## MATERIAL PROVIDED
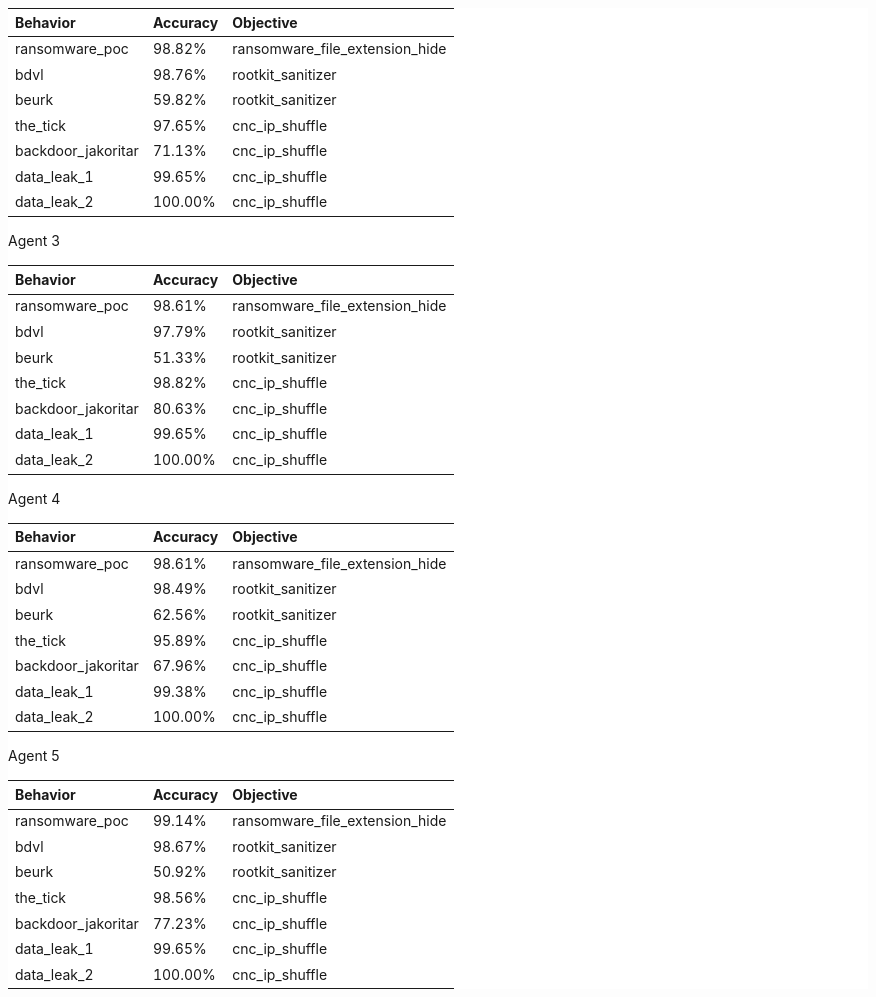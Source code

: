 | Behavior           | Accuracy   | Objective                      |
|:-------------------|:-----------|:-------------------------------|
| ransomware\_poc     | 98.82%     | ransomware\_file\_extension\_hide |
| bdvl               | 98.76%     | rootkit\_sanitizer              |
| beurk              | 59.82%     | rootkit\_sanitizer              |
| the\_tick           | 97.65%     | cnc\_ip\_shuffle                 |
| backdoor\_jakoritar | 71.13%     | cnc\_ip\_shuffle                 |
| data\_leak\_1        | 99.65%     | cnc\_ip\_shuffle                 |
| data\_leak\_2        | 100.00%    | cnc\_ip\_shuffle                 |  


Agent 3
  
| Behavior           | Accuracy   | Objective                      |
|:-------------------|:-----------|:-------------------------------|
| ransomware\_poc     | 98.61%     | ransomware\_file\_extension\_hide |
| bdvl               | 97.79%     | rootkit\_sanitizer              |
| beurk              | 51.33%     | rootkit\_sanitizer              |
| the\_tick           | 98.82%     | cnc\_ip\_shuffle                 |
| backdoor\_jakoritar | 80.63%     | cnc\_ip\_shuffle                 |
| data\_leak\_1        | 99.65%     | cnc\_ip\_shuffle                 |
| data\_leak\_2        | 100.00%    | cnc\_ip\_shuffle                 |  


Agent 4
  
| Behavior           | Accuracy   | Objective                      |
|:-------------------|:-----------|:-------------------------------|
| ransomware\_poc     | 98.61%     | ransomware\_file\_extension\_hide |
| bdvl               | 98.49%     | rootkit\_sanitizer              |
| beurk              | 62.56%     | rootkit\_sanitizer              |
| the\_tick           | 95.89%     | cnc\_ip\_shuffle                 |
| backdoor\_jakoritar | 67.96%     | cnc\_ip\_shuffle                 |
| data\_leak\_1        | 99.38%     | cnc\_ip\_shuffle                 |
| data\_leak\_2        | 100.00%    | cnc\_ip\_shuffle                 |  


Agent 5
  
| Behavior           | Accuracy   | Objective                      |
|:-------------------|:-----------|:-------------------------------|
| ransomware\_poc     | 99.14%     | ransomware\_file\_extension\_hide |
| bdvl               | 98.67%     | rootkit\_sanitizer              |
| beurk              | 50.92%     | rootkit\_sanitizer              |
| the\_tick           | 98.56%     | cnc\_ip\_shuffle                 |
| backdoor\_jakoritar | 77.23%     | cnc\_ip\_shuffle                 |
| data\_leak\_1        | 99.65%     | cnc\_ip\_shuffle                 |
| data\_leak\_2        | 100.00%    | cnc\_ip\_shuffle                 |  
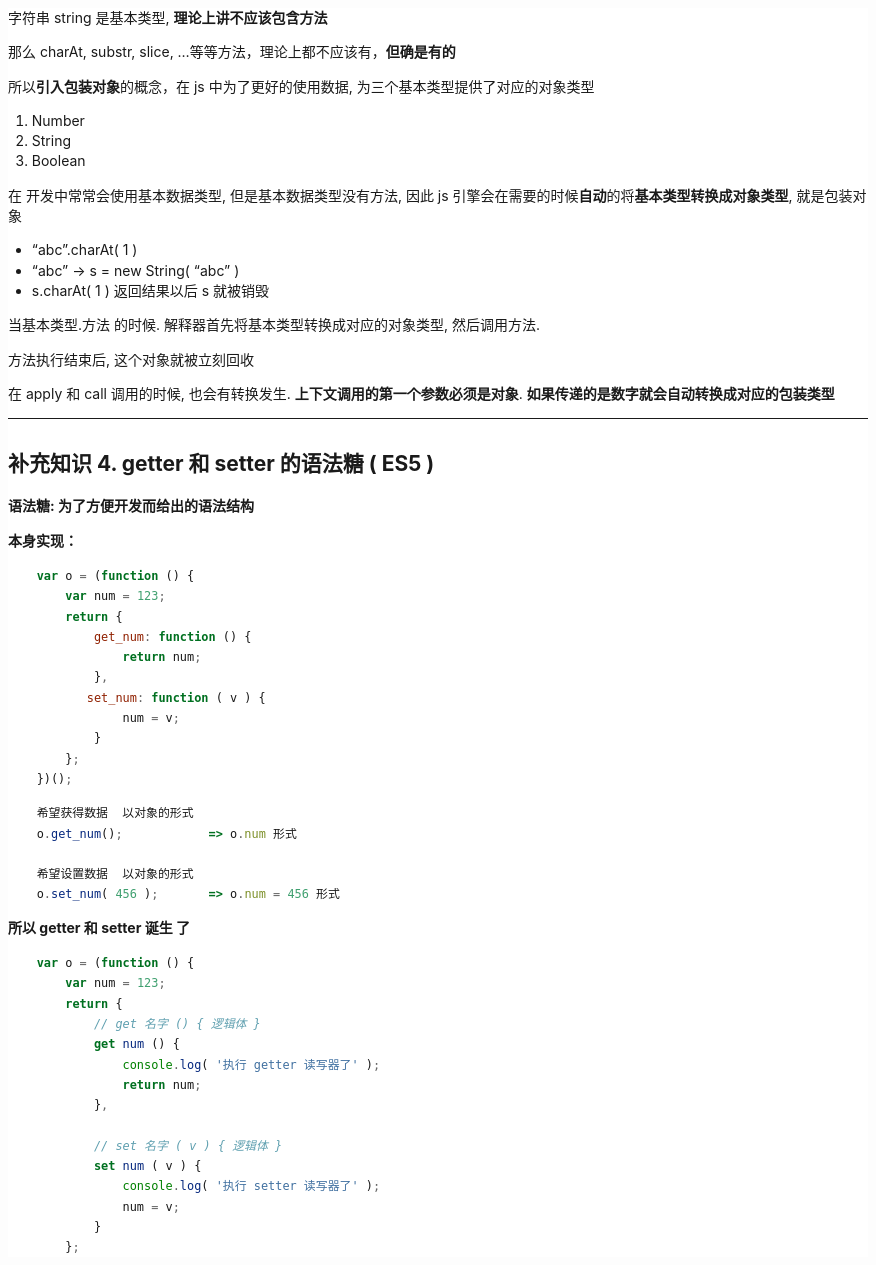    字符串 string 是基本类型, **理论上讲不应该包含方法**
   
   那么 charAt, substr, slice, …等等方法，理论上都不应该有，**但确是有的**
   
   所以**引入包装对象**的概念，在 js 中为了更好的使用数据, 为三个基本类型提供了对应的对象类型
   
   1. Number
   2. String
   3. Boolean
   
   在 开发中常常会使用基本数据类型, 但是基本数据类型没有方法, 因此 js 引擎会在需要的时候**自动**的将**基本类型转换成对象类型**, 就是包装对象
   
   - “abc”.charAt( 1 )
   - “abc” -> s = new String( “abc” )
   - s.charAt( 1 ) 返回结果以后 s 就被销毁
   
   当基本类型.方法 的时候. 解释器首先将基本类型转换成对应的对象类型, 然后调用方法.
   
   方法执行结束后, 这个对象就被立刻回收
   
   在 apply 和 call 调用的时候, 也会有转换发生. **上下文调用的第一个参数必须是对象**. **如果传递的是数字就会自动转换成对应的包装类型**
   
   ------
   
   ## 补充知识 4. getter 和 setter 的语法糖 ( ES5 )
   
   **语法糖: 为了方便开发而给出的语法结构**
   
   **本身实现：**
   
   ```javascript
       var o = (function () {
           var num = 123;
           return {
               get_num: function () {
                   return num;
               },
              set_num: function ( v ) {
                   num = v;
               }
           };
       })();
   ```
   
   ```javascript
       希望获得数据  以对象的形式
       o.get_num();            => o.num 形式
    
       希望设置数据  以对象的形式
       o.set_num( 456 );       => o.num = 456 形式
   ```
   
   **所以 getter 和 setter 诞生 了**
   
   ```javascript
       var o = (function () {
           var num = 123;
           return {
               // get 名字 () { 逻辑体 }
               get num () {
                   console.log( '执行 getter 读写器了' );
                   return num;
               },
    
               // set 名字 ( v ) { 逻辑体 }
               set num ( v ) {
                   console.log( '执行 setter 读写器了' );
                   num = v;
               }
           };
   ```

## REQUIRED ACTION
Pictures should be skipped, and the records retyped word for word.

## EXERCISE RESULT
Source code

: | Behavior           | Accuracy   | Objective                      |
|:-------------------|:-----------|:-------------------------------|
| ransomware\_poc     | 98.82%     | ransomware\_file\_extension\_hide |
| bdvl               | 98.76%     | rootkit\_sanitizer              |
| beurk              | 59.82%     | rootkit\_sanitizer              |
| the\_tick           | 97.65%     | cnc\_ip\_shuffle                 |
| backdoor\_jakoritar | 71.13%     | cnc\_ip\_shuffle                 |
| data\_leak\_1        | 99.65%     | cnc\_ip\_shuffle                 |
| data\_leak\_2        | 100.00%    | cnc\_ip\_shuffle                 |  


Agent 3
  
| Behavior           | Accuracy   | Objective                      |
|:-------------------|:-----------|:-------------------------------|
| ransomware\_poc     | 98.61%     | ransomware\_file\_extension\_hide |
| bdvl               | 97.79%     | rootkit\_sanitizer              |
| beurk              | 51.33%     | rootkit\_sanitizer              |
| the\_tick           | 98.82%     | cnc\_ip\_shuffle                 |
| backdoor\_jakoritar | 80.63%     | cnc\_ip\_shuffle                 |
| data\_leak\_1        | 99.65%     | cnc\_ip\_shuffle                 |
| data\_leak\_2        | 100.00%    | cnc\_ip\_shuffle                 |  


Agent 4
  
| Behavior           | Accuracy   | Objective                      |
|:-------------------|:-----------|:-------------------------------|
| ransomware\_poc     | 98.61%     | ransomware\_file\_extension\_hide |
| bdvl               | 98.49%     | rootkit\_sanitizer              |
| beurk              | 62.56%     | rootkit\_sanitizer              |
| the\_tick           | 95.89%     | cnc\_ip\_shuffle                 |
| backdoor\_jakoritar | 67.96%     | cnc\_ip\_shuffle                 |
| data\_leak\_1        | 99.38%     | cnc\_ip\_shuffle                 |
| data\_leak\_2        | 100.00%    | cnc\_ip\_shuffle                 |  


Agent 5
  
| Behavior           | Accuracy   | Objective                      |
|:-------------------|:-----------|:-------------------------------|
| ransomware\_poc     | 99.14%     | ransomware\_file\_extension\_hide |
| bdvl               | 98.67%     | rootkit\_sanitizer              |
| beurk              | 50.92%     | rootkit\_sanitizer              |
| the\_tick           | 98.56%     | cnc\_ip\_shuffle                 |
| backdoor\_jakoritar | 77.23%     | cnc\_ip\_shuffle                 |
| data\_leak\_1        | 99.65%     | cnc\_ip\_shuffle                 |
| data\_leak\_2        | 100.00%    | cnc\_ip\_shuffle                 |  
    字符串 string 是基本类型, **理论上讲不应该包含方法**
   
   那么 charAt, substr, slice, …等等方法，理论上都不应该有，**但确是有的**
   
   所以**引入包装对象**的概念，在 js 中为了更好的使用数据, 为三个基本类型提供了对应的对象类型
   
   1. Number
   2. String
   3. Boolean
   
   在 开发中常常会使用基本数据类型, 但是基本数据类型没有方法, 因此 js 引擎会在需要的时候**自动**的将**基本类型转换成对象类型**, 就是包装对象
   
   - “abc”.charAt( 1 )
   - “abc” -> s = new String( “abc” )
   - s.charAt( 1 ) 返回结果以后 s 就被销毁
   
   当基本类型.方法 的时候. 解释器首先将基本类型转换成对应的对象类型, 然后调用方法.
   
   方法执行结束后, 这个对象就被立刻回收
   
   在 apply 和 call 调用的时候, 也会有转换发生. **上下文调用的第一个参数必须是对象**. **如果传递的是数字就会自动转换成对应的包装类型**
   
   ------
   
   ## 补充知识 4. getter 和 setter 的语法糖 ( ES5 )
   
   **语法糖: 为了方便开发而给出的语法结构**
   
   **本身实现：**
   
   ```javascript
       var o = (function () {
           var num = 123;
           return {
               get_num: function () {
                   return num;
               },
              set_num: function ( v ) {
                   num = v;
               }
           };
       })();
   ```
   
   ```javascript
       希望获得数据  以对象的形式
       o.get_num();            => o.num 形式
    
       希望设置数据  以对象的形式
       o.set_num( 456 );       => o.num = 456 形式
   ```
   
   **所以 getter 和 setter 诞生 了**
   
   ```javascript
       var o = (function () {
           var num = 123;
           return {
               // get 名字 () { 逻辑体 }
               get num () {
                   console.log( '执行 getter 读写器了' );
                   return num;
               },
    
               // set 名字 ( v ) { 逻辑体 }
               set num ( v ) {
                   console.log( '执行 setter 读写器了' );
                   num = v;
               }
           };
   ```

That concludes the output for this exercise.